TASK INPUT
——
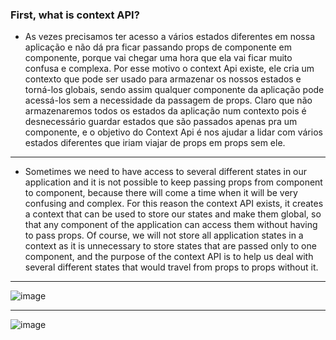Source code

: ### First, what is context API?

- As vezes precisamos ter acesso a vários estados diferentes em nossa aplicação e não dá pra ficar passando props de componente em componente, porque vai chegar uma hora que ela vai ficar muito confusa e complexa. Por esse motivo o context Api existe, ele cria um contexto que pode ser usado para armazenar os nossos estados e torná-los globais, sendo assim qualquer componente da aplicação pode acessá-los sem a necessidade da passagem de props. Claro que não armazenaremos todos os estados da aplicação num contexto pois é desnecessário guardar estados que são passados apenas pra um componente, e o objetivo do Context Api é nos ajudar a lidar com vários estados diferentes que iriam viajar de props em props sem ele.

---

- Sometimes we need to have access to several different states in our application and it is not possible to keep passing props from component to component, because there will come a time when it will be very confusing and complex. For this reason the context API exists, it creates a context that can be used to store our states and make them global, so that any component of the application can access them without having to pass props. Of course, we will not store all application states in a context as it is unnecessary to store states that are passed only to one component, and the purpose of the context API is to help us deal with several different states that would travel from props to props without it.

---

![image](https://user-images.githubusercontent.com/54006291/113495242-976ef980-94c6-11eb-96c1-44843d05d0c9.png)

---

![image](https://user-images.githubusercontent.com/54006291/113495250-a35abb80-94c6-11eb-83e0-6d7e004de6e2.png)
——
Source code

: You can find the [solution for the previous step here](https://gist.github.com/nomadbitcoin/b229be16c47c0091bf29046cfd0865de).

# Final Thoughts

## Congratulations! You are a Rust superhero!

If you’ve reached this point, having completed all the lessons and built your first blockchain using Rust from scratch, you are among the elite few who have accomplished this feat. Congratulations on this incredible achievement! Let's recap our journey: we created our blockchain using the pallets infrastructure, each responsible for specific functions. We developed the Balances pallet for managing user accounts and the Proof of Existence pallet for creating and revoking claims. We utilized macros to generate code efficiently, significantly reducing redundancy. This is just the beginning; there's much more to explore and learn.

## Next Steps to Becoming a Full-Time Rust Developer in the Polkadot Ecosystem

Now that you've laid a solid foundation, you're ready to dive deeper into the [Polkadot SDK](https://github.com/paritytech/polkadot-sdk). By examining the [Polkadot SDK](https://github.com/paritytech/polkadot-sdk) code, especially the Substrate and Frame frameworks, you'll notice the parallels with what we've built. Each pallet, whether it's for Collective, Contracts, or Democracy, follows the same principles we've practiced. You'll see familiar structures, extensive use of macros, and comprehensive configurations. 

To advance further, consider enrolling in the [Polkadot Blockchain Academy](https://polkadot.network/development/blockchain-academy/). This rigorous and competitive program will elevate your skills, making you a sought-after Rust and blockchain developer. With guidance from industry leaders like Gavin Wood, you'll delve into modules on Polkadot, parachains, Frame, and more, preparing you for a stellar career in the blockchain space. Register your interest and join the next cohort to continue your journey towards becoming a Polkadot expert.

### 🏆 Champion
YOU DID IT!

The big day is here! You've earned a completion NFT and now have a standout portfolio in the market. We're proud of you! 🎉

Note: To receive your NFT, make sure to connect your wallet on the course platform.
——
TO DO
Look above for the line with "## Congratulations! You are a Rust superhero!"; retype exactly that line, every line after it up to the line with "Note: To receive", and that line too, nothing else.

EXERCISE RESPONSE
## Congratulations! You are a Rust superhero!

If you’ve reached this point, having completed all the lessons and built your first blockchain using Rust from scratch, you are among the elite few who have accomplished this feat. Congratulations on this incredible achievement! Let's recap our journey: we created our blockchain using the pallets infrastructure, each responsible for specific functions. We developed the Balances pallet for managing user accounts and the Proof of Existence pallet for creating and revoking claims. We utilized macros to generate code efficiently, significantly reducing redundancy. This is just the beginning; there's much more to explore and learn.

## Next Steps to Becoming a Full-Time Rust Developer in the Polkadot Ecosystem

Now that you've laid a solid foundation, you're ready to dive deeper into the [Polkadot SDK](https://github.com/paritytech/polkadot-sdk). By examining the [Polkadot SDK](https://github.com/paritytech/polkadot-sdk) code, especially the Substrate and Frame frameworks, you'll notice the parallels with what we've built. Each pallet, whether it's for Collective, Contracts, or Democracy, follows the same principles we've practiced. You'll see familiar structures, extensive use of macros, and comprehensive configurations. 

To advance further, consider enrolling in the [Polkadot Blockchain Academy](https://polkadot.network/development/blockchain-academy/). This rigorous and competitive program will elevate your skills, making you a sought-after Rust and blockchain developer. With guidance from industry leaders like Gavin Wood, you'll delve into modules on Polkadot, parachains, Frame, and more, preparing you for a stellar career in the blockchain space. Register your interest and join the next cohort to continue your journey towards becoming a Polkadot expert.

### 🏆 Champion
YOU DID IT!

The big day is here! You've earned a completion NFT and now have a standout portfolio in the market. We're proud of you! 🎉

Note: To receive your NFT, make sure to connect your wallet on the course platform.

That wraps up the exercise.